Batiste feels that Las Vegas is the perfect city to launch her restaurant. “It’s a fast paced city and I just love it,” she nodded. “There are so many new things going on in Vegas.”

The Bayou Scratch Kitchen will feature tasty dishes like lobster cakes, po’ boy sandwiches and Chef Sandra’s signature gumbo and crawfish etouffee.

On Sundays, diners will be treated to a delicious Mardi Gras-themed brunch complete with beignets, chicken and waffles, souffle omelettes, shrimp and grits and an alligator that’s flown in weekly from the swamps of Louisiana and will be smoked to perfection.

“I put my signature on every dish I prepare,” said Batiste. As part of the SanChe Remix both myself and Chef Che put our spin on everything we create. For example, instead of crab cakes, we do lobster cakes. Just another version of how we can put the remix only any dish.

“At a recent Mexican-themed event in Beverly Hills, we made popsicles and added candied jalapenos with mango and cactus. We also made grilled pineapple on a plank infused with tequila and brown sugar. It was definitely a crowd pleaser!

Creativity with food is definitely Chef Sandra’s strong point. “We can go from cooking a southern dish to turning out Michelin five star cuisine and that’s what makes us special,” she said.

Inspired by her grandparents, Chef Sandra’s DNA for cooking was planted early.

The granddaughter of Creole and Cajun grandparents, her grandfather Henry Gray from her mother’s side of the family was known for cooking his delicious meals on the Bayou’s riverboats as well as on Bourbon Street in Louisiana.

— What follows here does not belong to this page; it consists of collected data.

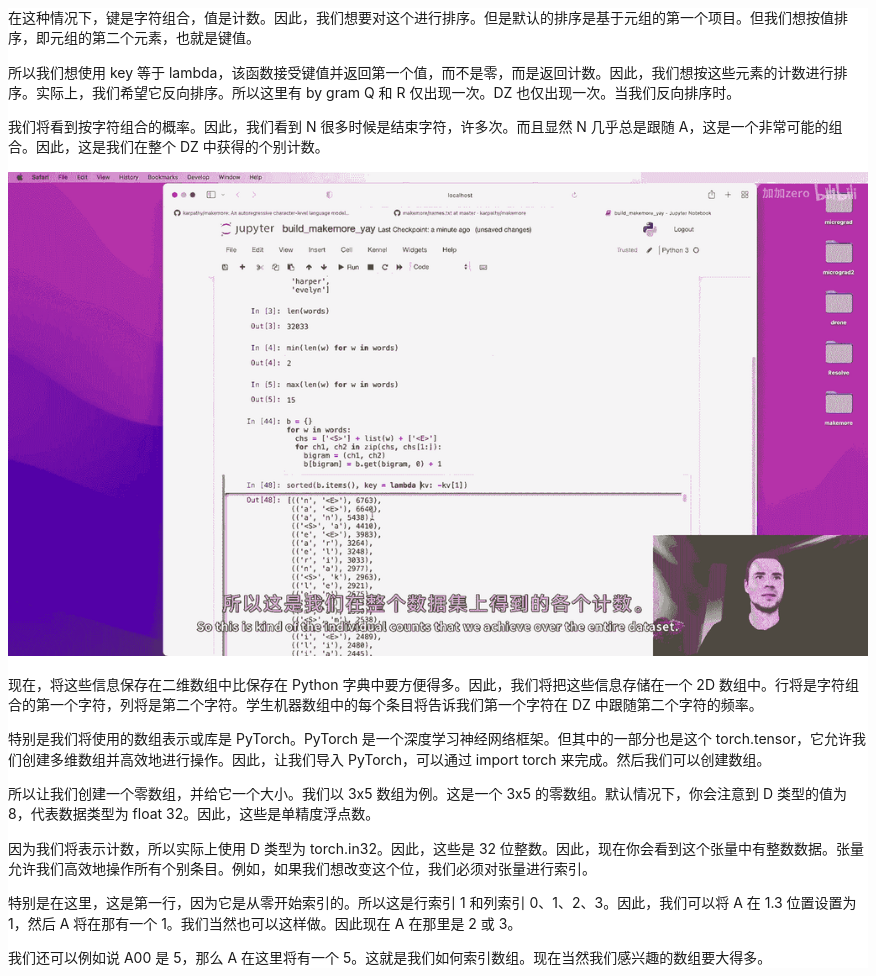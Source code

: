 在这种情况下，键是字符组合，值是计数。因此，我们想要对这个进行排序。但是默认的排序是基于元组的第一个项目。但我们想按值排序，即元组的第二个元素，也就是键值。

所以我们想使用 key 等于 lambda，该函数接受键值并返回第一个值，而不是零，而是返回计数。因此，我们想按这些元素的计数进行排序。实际上，我们希望它反向排序。所以这里有 by gram Q 和 R 仅出现一次。DZ 也仅出现一次。当我们反向排序时。

我们将看到按字符组合的概率。因此，我们看到 N 很多时候是结束字符，许多次。而且显然 N 几乎总是跟随 A，这是一个非常可能的组合。因此，这是我们在整个 DZ 中获得的个别计数。

![](img/9b0f3ae8b78024dba93e80534d70c09b_36.png)

现在，将这些信息保存在二维数组中比保存在 Python 字典中要方便得多。因此，我们将把这些信息存储在一个 2D 数组中。行将是字符组合的第一个字符，列将是第二个字符。学生机器数组中的每个条目将告诉我们第一个字符在 DZ 中跟随第二个字符的频率。

特别是我们将使用的数组表示或库是 PyTorch。PyTorch 是一个深度学习神经网络框架。但其中的一部分也是这个 torch.tensor，它允许我们创建多维数组并高效地进行操作。因此，让我们导入 PyTorch，可以通过 import torch 来完成。然后我们可以创建数组。

所以让我们创建一个零数组，并给它一个大小。我们以 3x5 数组为例。这是一个 3x5 的零数组。默认情况下，你会注意到 D 类型的值为 8，代表数据类型为 float 32。因此，这些是单精度浮点数。

因为我们将表示计数，所以实际上使用 D 类型为 torch.in32。因此，这些是 32 位整数。因此，现在你会看到这个张量中有整数数据。张量允许我们高效地操作所有个别条目。例如，如果我们想改变这个位，我们必须对张量进行索引。

特别是在这里，这是第一行，因为它是从零开始索引的。所以这是行索引 1 和列索引 0、1、2、3。因此，我们可以将 A 在 1.3 位置设置为 1，然后 A 将在那有一个 1。我们当然也可以这样做。因此现在 A 在那里是 2 或 3。

我们还可以例如说 A00 是 5，那么 A 在这里将有一个 5。这就是我们如何索引数组。现在当然我们感兴趣的数组要大得多。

Her Texan grandmother, Eunie Mae “Faye” Gray, was known for her apple, lemon meringue and sweet potato pies. “I never saw her make anything out of a box,” Batiste recalls. “In the back of my mind, I always had the philosophy to create everything from scratch which is also about making my dishes with love.”

Batiste was always warmed by the camaraderie that emanated from cooking Creole and Cajun food as well as other ethnic influences and sharing it with others. “I grew up surrounded by a melting pot living in San Francisco. So I learned early-on how to prepare Mexican, Asian, Indian, Philippiino, and European cultural dishes such as Italian and French cuisine. So we always had gatherings at the house and people really enjoyed every bit of our food,” she recalls.

Batiste started a catering business, Bonabatiste Taste Couture, in the Bay Area in 2007 that became an instant hit. As the company began to grow the dished out their tasty cuisine at Coachella and Rolling Loud festivals as well as at VIP events throughout Beverly Hills and the West Coast.

Along the way, she participated in beauty pageants, for titles in the Miss Black California, Miss USA pageants and wearing the crown as Miss Oakland. “I was proud to represent Oakland and it was an amazing experience,” she said.

Operating her catering business part time, Chef Sandra left the Bay area and moved to Los Angeles in 1996 where she spent 10 years working in artist management for various record labels in the entertainment industry.

But cooking food always called her.

“I decided to go to The International Culinary School at the Art Institute in Las Vegas in 2012 to  2014 where I completed their culinary program.”

Since then, Batiste’s superb cooking skills have been featured in Eater, Variety and the Hollywood Reporter magazine as well as on various television networks CBS, TV1, and NBC.

“I hope our customers walk away from the Bayou Scratch Kitchen knowing that our food is made out of love in our hearts,” said Batiste. “When we come together to eat, I want our customers to feel like they’re welcome and that they can always come back because the Bayou Scratch Kitchen is about family and fellowship.”

Batiste also has catering locations in Los Angeles and Las Vegas.